Yaşım büyüdü, baktım ki içimdeki bu aşk bitmiyor ve sanata yöneliyorum. Bir yandan bale ve müzik dersleri alıp, bir yandan oyunculuk kursuna gidiyordum. Derken Ay Yapım bünyesinde S’nek TV’de başlayacak olan ‘Karşı Cinsin Casusları’ seçmelerine katıldım ve son üç kişiye kaldım. Üç kız bu programı canlı yayın olarak sunduk. Program iyiye gidince ikinci fikir doğdu ve ‘Sorgu Odası’ programını yapmaya başladık. Derken birçok kanalda farklı formatlarda program sunmaya devam ettim. Kariyerim devam ettiği sürece oyunculuk ve sunuculuk birlikte devam etsin istiyorum. İkisinin de yeri ayrı.

Zorluk açısından değerlendirecek olursanız… Tek zorluğu, sunduğunuz programın saatleri bellidir düzenli bir hayat sunar size ama oyunculuk saatlerce çalışmanızı gerektirir. Düzenli bir hayatınız olamaz. İkisini de yapmaktan ayrı keyif alıyorum. İşimi çok seviyorum bu yüzden zorlukları gözüme batmıyor.

EVLİLİKTE ASIL MESELE ‘EVET’İ DEDİRTENDE!

6-Son sorum çalışma temposu dışındaki Melisa Toros’la ilgili… Birey olarak nelerden hoşlanır Melisa Toros? Nasıl bir karaktere sahiptir? ‘Aile kurmak’ konusunda beklentileri nelerdir? Kısacası kendi gözünüzden kendinizi ve gelecekle ilgili planlarınızı anlatır mısınız bize?

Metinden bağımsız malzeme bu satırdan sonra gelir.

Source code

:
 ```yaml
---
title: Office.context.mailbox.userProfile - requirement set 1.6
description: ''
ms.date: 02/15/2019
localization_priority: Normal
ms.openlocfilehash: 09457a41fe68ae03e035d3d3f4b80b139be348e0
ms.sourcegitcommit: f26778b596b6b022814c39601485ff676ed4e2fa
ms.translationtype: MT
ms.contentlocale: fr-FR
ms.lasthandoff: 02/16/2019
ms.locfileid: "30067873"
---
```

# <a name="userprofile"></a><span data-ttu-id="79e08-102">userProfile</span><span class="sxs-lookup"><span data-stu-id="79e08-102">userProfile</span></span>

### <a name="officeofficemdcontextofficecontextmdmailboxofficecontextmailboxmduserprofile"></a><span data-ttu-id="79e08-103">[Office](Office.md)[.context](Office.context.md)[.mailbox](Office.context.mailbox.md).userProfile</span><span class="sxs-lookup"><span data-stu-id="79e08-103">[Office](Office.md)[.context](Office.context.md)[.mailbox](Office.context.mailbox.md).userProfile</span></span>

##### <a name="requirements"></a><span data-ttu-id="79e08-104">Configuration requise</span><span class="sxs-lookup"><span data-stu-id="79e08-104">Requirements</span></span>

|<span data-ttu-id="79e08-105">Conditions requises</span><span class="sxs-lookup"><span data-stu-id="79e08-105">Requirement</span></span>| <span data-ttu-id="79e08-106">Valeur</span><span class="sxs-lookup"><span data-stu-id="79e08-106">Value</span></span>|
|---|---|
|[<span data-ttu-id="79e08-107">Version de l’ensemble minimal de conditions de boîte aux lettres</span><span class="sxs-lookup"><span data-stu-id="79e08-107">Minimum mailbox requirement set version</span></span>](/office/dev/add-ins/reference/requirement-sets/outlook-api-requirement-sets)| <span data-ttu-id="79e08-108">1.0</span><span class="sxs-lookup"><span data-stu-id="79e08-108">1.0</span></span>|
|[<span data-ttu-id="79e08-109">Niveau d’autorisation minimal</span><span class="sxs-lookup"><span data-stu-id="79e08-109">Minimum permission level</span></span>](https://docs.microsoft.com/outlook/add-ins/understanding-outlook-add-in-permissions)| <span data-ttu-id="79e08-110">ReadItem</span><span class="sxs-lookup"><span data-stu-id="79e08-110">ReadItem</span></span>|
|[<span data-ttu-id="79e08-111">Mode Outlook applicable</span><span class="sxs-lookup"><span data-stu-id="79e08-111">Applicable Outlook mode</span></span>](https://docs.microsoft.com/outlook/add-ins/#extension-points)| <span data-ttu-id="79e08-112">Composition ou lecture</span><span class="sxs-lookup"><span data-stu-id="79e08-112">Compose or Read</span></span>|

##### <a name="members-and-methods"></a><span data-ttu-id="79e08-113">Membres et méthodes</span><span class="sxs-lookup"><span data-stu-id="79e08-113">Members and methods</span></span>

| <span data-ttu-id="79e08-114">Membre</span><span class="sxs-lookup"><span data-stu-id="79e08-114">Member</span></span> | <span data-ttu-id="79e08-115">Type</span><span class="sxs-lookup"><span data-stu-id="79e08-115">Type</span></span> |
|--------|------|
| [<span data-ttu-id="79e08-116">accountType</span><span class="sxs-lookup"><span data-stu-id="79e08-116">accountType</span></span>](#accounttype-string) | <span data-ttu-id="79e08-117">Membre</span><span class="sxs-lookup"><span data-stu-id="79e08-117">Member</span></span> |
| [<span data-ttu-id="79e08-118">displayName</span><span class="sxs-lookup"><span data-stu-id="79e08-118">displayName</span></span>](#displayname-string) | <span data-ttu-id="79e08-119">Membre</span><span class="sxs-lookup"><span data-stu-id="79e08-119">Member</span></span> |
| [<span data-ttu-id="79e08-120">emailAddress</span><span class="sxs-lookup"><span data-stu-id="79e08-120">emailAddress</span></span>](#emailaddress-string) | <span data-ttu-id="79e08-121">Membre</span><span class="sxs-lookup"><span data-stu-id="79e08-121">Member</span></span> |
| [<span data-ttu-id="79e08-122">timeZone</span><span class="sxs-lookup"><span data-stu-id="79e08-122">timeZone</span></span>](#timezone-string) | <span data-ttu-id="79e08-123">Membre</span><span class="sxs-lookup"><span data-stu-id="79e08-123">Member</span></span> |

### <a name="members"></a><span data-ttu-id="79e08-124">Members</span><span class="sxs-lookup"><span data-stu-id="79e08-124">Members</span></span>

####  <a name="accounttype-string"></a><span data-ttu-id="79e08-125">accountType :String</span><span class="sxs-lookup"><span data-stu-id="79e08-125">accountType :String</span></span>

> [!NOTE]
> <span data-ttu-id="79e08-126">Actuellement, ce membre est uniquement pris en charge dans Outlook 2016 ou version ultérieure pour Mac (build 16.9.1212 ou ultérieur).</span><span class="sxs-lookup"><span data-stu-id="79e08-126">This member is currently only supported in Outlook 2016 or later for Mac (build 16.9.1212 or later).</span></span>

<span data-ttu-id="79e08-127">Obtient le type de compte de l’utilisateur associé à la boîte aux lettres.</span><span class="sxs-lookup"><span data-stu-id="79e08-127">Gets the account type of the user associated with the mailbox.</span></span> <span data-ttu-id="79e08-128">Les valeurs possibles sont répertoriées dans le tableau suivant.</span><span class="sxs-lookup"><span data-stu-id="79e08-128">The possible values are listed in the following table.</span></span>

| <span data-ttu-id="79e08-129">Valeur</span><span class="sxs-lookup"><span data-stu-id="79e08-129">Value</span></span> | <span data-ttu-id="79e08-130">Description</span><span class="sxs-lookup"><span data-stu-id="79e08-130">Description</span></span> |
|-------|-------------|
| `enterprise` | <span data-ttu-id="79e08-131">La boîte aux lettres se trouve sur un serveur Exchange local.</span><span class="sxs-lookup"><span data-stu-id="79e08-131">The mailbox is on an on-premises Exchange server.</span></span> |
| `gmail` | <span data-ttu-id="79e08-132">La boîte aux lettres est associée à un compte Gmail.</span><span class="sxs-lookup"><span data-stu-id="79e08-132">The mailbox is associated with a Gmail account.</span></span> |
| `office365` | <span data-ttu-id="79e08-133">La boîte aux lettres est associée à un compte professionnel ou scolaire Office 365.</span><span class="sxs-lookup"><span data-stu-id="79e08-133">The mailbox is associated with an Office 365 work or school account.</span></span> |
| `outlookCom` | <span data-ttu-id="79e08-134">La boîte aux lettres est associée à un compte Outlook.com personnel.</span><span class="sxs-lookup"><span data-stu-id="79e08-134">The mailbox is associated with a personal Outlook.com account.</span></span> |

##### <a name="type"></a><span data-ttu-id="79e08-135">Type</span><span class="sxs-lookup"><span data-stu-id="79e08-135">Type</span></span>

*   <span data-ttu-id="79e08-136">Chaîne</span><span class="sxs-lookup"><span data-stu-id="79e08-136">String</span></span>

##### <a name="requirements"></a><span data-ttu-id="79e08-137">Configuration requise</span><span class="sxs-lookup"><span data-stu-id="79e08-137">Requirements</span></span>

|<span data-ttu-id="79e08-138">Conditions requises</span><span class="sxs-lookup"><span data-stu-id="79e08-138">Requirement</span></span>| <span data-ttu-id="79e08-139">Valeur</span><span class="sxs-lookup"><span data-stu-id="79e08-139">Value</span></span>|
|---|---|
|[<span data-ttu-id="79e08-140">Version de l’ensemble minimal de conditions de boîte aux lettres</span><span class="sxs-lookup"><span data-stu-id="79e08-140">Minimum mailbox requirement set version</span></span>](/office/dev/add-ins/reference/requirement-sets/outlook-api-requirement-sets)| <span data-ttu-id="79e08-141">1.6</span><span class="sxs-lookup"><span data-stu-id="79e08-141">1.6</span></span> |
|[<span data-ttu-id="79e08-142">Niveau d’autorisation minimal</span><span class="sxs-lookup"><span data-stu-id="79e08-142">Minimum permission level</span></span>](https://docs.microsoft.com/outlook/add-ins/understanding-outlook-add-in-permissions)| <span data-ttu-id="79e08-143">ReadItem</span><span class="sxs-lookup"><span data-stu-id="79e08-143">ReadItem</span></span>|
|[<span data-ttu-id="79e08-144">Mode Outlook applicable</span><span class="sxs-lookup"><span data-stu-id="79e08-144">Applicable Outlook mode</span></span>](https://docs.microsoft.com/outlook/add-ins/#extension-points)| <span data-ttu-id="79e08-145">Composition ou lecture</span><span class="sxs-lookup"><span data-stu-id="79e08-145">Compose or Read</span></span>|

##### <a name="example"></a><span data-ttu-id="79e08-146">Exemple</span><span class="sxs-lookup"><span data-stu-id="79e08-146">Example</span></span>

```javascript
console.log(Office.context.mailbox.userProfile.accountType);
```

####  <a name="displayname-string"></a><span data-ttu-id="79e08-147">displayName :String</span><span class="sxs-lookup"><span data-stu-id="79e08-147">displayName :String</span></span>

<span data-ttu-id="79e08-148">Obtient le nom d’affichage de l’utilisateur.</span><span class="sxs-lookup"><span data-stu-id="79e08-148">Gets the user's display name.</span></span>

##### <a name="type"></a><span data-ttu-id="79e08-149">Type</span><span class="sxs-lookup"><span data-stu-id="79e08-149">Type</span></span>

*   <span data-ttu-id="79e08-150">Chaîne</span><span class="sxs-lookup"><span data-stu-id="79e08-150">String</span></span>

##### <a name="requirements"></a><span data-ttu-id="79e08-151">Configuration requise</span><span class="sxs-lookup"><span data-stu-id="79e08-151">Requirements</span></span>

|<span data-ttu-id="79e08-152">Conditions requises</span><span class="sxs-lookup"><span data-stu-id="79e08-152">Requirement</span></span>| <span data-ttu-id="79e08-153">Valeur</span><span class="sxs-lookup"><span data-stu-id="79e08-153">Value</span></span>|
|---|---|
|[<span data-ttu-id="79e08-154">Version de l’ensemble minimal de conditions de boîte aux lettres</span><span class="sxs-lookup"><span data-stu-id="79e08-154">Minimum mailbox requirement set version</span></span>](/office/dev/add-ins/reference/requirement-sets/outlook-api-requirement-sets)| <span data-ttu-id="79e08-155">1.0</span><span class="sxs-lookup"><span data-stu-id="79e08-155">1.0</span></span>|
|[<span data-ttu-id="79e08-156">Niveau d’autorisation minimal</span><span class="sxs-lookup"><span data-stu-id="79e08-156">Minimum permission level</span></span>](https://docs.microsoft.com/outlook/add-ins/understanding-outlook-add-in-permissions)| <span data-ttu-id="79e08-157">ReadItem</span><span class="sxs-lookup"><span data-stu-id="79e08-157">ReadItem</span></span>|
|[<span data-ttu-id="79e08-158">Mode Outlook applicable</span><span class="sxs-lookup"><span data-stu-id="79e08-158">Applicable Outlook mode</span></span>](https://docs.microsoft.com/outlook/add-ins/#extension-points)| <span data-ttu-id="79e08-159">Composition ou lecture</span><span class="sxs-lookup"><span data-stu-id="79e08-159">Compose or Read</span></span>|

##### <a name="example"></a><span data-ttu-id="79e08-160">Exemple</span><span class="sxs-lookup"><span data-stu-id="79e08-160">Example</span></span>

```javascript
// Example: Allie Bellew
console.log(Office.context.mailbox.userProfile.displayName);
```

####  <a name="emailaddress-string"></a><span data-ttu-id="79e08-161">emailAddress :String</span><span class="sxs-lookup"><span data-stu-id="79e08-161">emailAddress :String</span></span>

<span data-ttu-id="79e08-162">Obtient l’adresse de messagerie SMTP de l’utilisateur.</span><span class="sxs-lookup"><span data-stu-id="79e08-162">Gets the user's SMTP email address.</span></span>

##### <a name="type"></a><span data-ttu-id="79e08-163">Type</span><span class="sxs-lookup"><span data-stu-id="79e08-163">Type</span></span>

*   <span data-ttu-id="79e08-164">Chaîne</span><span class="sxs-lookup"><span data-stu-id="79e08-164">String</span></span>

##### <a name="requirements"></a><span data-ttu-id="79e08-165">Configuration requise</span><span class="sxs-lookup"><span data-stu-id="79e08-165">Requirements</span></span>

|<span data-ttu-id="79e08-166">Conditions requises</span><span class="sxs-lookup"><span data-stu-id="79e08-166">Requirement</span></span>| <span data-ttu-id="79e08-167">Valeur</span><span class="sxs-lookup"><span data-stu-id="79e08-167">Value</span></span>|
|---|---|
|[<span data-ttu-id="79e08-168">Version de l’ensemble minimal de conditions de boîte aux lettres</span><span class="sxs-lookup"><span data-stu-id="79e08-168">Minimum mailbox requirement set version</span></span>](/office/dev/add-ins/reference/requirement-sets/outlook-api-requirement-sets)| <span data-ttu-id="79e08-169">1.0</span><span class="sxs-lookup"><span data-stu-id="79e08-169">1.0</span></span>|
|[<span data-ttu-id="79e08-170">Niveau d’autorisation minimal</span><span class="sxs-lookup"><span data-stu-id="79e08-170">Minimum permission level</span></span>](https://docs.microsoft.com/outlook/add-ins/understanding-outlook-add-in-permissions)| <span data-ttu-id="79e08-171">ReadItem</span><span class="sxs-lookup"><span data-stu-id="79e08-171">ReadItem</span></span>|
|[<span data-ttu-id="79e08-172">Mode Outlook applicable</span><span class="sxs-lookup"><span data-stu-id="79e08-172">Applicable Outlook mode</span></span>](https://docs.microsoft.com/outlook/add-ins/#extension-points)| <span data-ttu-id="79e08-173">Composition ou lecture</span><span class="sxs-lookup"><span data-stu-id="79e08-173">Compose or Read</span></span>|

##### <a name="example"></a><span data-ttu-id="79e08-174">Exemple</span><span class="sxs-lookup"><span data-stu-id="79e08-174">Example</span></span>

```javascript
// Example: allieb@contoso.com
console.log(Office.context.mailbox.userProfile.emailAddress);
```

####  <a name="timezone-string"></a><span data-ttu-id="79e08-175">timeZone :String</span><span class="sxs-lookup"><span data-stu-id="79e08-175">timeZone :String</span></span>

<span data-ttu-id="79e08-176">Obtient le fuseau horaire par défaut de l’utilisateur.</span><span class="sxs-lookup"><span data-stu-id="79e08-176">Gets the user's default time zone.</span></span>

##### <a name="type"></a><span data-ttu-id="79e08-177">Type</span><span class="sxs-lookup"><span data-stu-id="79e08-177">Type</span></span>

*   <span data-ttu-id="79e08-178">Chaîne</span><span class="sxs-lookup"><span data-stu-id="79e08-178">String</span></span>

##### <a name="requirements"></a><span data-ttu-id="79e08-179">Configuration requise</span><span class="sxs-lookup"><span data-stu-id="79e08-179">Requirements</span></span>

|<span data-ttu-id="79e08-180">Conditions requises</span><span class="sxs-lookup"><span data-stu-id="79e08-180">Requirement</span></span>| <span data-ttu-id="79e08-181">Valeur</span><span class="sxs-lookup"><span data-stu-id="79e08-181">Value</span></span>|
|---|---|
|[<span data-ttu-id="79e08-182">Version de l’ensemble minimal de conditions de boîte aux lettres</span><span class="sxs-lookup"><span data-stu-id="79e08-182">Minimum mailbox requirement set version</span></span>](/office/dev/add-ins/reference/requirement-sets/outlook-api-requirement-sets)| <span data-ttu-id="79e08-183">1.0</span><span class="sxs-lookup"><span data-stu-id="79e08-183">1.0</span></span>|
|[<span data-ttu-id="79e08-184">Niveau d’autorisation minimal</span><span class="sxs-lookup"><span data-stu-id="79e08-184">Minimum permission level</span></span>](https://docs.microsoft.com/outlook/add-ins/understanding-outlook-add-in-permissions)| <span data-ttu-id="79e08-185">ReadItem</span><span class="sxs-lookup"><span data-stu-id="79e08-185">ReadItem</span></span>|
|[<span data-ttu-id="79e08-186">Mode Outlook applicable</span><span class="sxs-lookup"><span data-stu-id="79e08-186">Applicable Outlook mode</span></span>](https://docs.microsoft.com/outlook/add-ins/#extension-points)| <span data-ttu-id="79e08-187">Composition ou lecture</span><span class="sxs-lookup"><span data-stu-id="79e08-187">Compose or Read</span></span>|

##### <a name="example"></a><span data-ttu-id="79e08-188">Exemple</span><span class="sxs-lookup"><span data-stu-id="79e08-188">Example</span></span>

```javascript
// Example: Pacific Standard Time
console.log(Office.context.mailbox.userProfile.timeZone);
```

Sade ve huzurlu bir hayattan zevk alıyorum. Aynı zamanda plan-program sevmem ama araştırıcı bir kişiliğim vardır. Ansızın tatil programı yaparım ama gideceğim yer hakkında her bilgiyi toplar oraya öyle giderim. Uykuyu çok severim. Uykumu yeterince almazsam bütün gün ruhumu teslim etmiş gibi dolaşabilirim.(Gülüşmeler) Yalnızlık bazen ihtiyacım olandır. Bazen de kalabalığın içinde kaybolmayı seçerim. Karakter olarak aslında çok düz bir karakterim olsa da içimde taa derinlerde bir yerlerde biraz karmaşık renklerim mevcuttur, henüz dışarı çıkarmadığım... Aslan burcuyum. Ne istediğimi hep bilirim. Bazen buna rağmen kararsızlıklarım olmuştur. Netimdir. Bir şey ya siyah ya da beyazdır benim için. Grilerle yaşamak pek bana göre değildir. Gri dönemim bazı şeyleri askıya alıp, üzerinde olma ihtimalini yükseltmeye çalıştığım dönemimdir. Güvenirim. Duygusalım. Hislerim çok kuvvetlidir. Yanıldığım çok nadirdir. Herkesin fikrini dinlerim ama çoğu zaman kendim karar veririm. Yalan söylemem, söyleyeni de sevmem.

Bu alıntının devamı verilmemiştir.